→ What to work on
Reproduce word for word the lines between those holding "本稿の条件付き GH 極限は，特定の" and "actual KE 形式に関する局所", inclusive, and nothing else from the data below.

→ Exercise materials
====

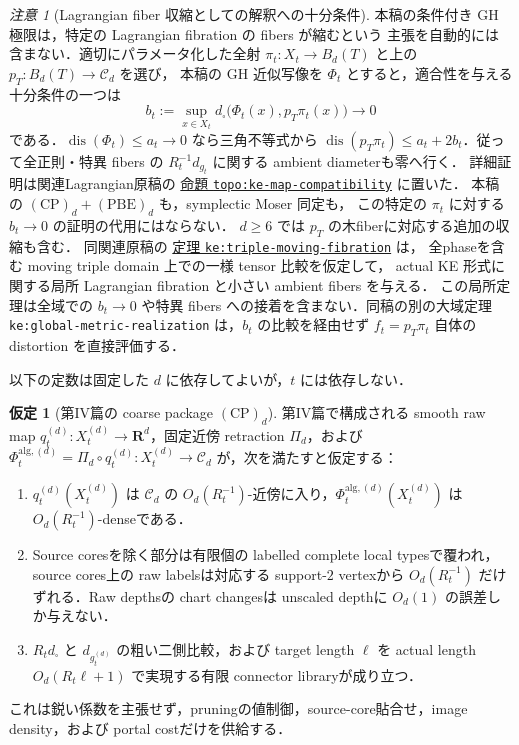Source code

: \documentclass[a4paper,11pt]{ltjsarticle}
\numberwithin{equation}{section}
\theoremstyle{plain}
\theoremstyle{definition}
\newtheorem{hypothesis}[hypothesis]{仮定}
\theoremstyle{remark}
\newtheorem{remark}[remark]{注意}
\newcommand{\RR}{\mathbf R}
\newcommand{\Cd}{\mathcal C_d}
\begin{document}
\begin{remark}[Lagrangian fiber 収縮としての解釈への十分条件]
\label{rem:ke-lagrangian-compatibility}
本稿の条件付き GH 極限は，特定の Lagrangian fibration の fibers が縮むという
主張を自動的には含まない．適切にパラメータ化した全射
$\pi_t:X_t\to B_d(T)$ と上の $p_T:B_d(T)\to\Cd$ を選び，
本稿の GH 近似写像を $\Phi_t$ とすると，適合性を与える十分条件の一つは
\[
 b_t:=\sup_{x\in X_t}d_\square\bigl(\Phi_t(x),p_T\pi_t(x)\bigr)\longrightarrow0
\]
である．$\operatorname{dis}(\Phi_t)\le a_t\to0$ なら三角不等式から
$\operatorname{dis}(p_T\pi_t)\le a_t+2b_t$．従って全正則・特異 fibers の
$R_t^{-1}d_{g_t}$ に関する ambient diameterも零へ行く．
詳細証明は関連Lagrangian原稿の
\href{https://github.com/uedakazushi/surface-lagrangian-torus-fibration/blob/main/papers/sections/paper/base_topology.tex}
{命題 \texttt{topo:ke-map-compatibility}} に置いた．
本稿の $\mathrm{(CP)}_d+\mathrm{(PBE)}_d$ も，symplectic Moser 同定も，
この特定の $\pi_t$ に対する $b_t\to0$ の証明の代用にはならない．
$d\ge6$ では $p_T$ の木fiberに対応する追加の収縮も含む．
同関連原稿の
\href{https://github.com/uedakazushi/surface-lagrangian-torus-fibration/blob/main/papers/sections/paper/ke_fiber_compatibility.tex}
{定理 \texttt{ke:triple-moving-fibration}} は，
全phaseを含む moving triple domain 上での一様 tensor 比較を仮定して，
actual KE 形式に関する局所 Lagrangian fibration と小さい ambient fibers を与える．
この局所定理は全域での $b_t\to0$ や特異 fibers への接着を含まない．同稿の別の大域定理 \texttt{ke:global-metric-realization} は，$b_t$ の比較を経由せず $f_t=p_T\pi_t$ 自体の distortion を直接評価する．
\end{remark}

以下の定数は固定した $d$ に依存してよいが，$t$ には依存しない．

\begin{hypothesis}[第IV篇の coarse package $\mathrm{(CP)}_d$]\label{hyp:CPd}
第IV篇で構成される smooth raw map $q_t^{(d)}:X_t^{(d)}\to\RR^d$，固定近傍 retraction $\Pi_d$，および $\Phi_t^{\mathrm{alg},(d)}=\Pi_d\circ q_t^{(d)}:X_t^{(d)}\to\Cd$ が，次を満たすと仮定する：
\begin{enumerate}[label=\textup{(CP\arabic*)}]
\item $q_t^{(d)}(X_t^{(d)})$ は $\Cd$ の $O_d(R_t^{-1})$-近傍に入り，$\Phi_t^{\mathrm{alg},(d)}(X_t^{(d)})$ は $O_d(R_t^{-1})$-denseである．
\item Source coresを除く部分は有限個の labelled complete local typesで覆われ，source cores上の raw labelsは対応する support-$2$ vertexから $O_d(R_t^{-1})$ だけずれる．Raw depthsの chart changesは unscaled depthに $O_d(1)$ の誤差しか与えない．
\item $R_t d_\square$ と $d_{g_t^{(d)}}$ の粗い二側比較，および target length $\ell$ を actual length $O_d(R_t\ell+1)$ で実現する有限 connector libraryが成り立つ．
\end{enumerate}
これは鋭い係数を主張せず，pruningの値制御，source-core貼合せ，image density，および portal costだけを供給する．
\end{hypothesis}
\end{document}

====

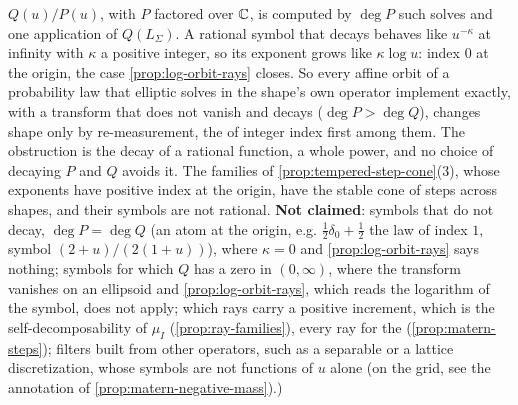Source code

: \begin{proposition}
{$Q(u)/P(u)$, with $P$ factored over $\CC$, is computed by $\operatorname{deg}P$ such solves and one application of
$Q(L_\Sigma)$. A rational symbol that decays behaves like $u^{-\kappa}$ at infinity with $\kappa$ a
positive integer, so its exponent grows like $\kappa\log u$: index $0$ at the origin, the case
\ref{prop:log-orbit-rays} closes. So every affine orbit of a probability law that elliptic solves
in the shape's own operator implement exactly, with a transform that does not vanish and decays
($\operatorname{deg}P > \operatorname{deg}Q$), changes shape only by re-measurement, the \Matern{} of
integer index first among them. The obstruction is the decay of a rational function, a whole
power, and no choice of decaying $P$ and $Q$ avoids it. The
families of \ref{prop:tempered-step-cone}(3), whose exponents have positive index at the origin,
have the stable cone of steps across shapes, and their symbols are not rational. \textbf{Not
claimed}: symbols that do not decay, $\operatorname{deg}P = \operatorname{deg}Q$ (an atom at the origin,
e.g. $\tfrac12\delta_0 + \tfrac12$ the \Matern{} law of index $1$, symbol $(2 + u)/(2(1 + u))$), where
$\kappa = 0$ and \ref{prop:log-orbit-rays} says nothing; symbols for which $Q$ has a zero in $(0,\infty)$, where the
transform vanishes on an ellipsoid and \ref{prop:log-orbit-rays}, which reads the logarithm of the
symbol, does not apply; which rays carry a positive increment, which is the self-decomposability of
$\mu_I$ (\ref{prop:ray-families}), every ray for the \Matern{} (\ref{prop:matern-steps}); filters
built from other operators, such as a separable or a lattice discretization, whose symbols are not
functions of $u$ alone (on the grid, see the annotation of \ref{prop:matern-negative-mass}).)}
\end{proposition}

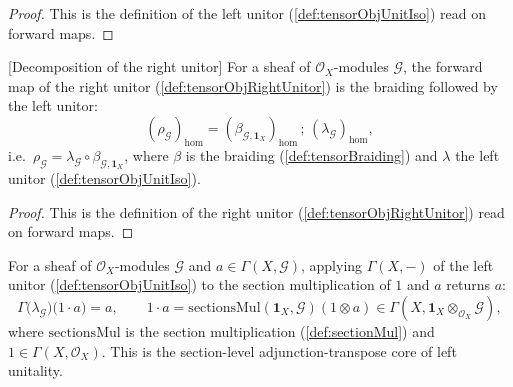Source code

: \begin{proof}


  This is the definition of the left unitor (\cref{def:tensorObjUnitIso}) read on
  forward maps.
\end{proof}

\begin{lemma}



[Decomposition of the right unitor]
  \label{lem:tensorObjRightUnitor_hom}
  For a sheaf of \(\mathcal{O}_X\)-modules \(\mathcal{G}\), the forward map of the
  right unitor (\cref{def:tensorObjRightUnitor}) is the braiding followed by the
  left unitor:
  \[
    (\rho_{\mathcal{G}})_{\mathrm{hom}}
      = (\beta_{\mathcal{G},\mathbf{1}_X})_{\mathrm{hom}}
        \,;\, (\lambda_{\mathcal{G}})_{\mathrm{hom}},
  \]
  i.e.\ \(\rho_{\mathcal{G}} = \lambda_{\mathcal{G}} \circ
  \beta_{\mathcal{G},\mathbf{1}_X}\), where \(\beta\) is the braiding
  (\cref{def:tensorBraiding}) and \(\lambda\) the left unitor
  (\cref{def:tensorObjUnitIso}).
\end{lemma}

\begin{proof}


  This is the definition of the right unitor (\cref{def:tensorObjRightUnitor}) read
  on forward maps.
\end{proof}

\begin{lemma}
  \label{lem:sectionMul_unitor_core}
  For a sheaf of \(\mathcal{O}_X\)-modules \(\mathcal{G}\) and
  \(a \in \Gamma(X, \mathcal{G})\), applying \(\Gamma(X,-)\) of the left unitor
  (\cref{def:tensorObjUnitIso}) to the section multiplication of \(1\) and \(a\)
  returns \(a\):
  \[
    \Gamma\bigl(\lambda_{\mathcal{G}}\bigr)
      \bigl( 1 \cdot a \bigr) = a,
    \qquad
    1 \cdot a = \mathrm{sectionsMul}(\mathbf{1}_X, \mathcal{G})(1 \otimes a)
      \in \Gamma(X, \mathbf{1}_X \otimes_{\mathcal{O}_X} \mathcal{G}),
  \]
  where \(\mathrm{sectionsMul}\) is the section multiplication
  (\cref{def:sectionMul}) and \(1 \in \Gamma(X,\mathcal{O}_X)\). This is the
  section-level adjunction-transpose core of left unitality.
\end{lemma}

====

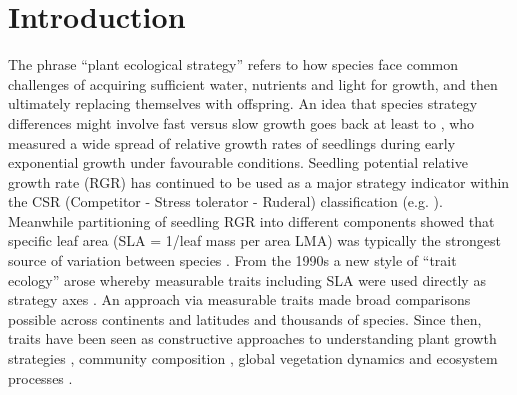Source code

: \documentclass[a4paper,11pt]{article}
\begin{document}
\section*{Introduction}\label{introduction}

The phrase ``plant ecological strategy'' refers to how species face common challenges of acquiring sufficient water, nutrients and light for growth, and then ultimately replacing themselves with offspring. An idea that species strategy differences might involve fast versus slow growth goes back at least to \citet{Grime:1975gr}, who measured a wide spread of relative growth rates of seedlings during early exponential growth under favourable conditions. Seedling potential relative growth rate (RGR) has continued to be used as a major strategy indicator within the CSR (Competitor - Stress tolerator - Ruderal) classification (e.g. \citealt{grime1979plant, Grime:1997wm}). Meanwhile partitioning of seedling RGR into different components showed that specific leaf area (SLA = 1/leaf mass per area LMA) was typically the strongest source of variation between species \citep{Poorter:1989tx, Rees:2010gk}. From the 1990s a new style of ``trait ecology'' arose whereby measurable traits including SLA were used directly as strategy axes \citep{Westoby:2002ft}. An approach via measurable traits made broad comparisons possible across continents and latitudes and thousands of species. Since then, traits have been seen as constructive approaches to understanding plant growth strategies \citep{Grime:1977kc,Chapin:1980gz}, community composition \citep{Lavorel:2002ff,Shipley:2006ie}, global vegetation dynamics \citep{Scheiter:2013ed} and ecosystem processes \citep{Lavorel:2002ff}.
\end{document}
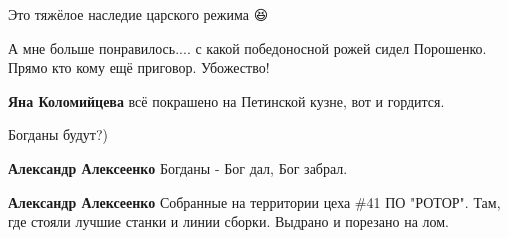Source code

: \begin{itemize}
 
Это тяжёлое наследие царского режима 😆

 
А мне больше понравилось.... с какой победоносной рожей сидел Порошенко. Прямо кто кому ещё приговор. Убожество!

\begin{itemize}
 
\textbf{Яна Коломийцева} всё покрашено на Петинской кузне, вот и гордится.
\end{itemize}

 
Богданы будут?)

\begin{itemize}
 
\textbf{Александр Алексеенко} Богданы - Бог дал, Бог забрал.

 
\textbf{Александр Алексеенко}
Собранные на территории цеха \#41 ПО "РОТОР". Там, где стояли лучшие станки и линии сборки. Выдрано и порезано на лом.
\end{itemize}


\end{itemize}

====

→ Solution
本稿の条件付き GH 極限は，特定の Lagrangian fibration の fibers が縮むという
主張を自動的には含まない．適切にパラメータ化した全射
$\pi_t:X_t\to B_d(T)$ と上の $p_T:B_d(T)\to\Cd$ を選び，
本稿の GH 近似写像を $\Phi_t$ とすると，適合性を与える十分条件の一つは
\[
 b_t:=\sup_{x\in X_t}d_\square\bigl(\Phi_t(x),p_T\pi_t(x)\bigr)\longrightarrow0
\]
である．$\operatorname{dis}(\Phi_t)\le a_t\to0$ なら三角不等式から
$\operatorname{dis}(p_T\pi_t)\le a_t+2b_t$．従って全正則・特異 fibers の
$R_t^{-1}d_{g_t}$ に関する ambient diameterも零へ行く．
詳細証明は関連Lagrangian原稿の
\href{https://github.com/uedakazushi/surface-lagrangian-torus-fibration/blob/main/papers/sections/paper/base_topology.tex}
{命題 \texttt{topo:ke-map-compatibility}} に置いた．
本稿の $\mathrm{(CP)}_d+\mathrm{(PBE)}_d$ も，symplectic Moser 同定も，
この特定の $\pi_t$ に対する $b_t\to0$ の証明の代用にはならない．
$d\ge6$ では $p_T$ の木fiberに対応する追加の収縮も含む．
同関連原稿の
\href{https://github.com/uedakazushi/surface-lagrangian-torus-fibration/blob/main/papers/sections/paper/ke_fiber_compatibility.tex}
{定理 \texttt{ke:triple-moving-fibration}} は，
全phaseを含む moving triple domain 上での一様 tensor 比較を仮定して，
actual KE 形式に関する局所 Lagrangian fibration と小さい ambient fibers を与える．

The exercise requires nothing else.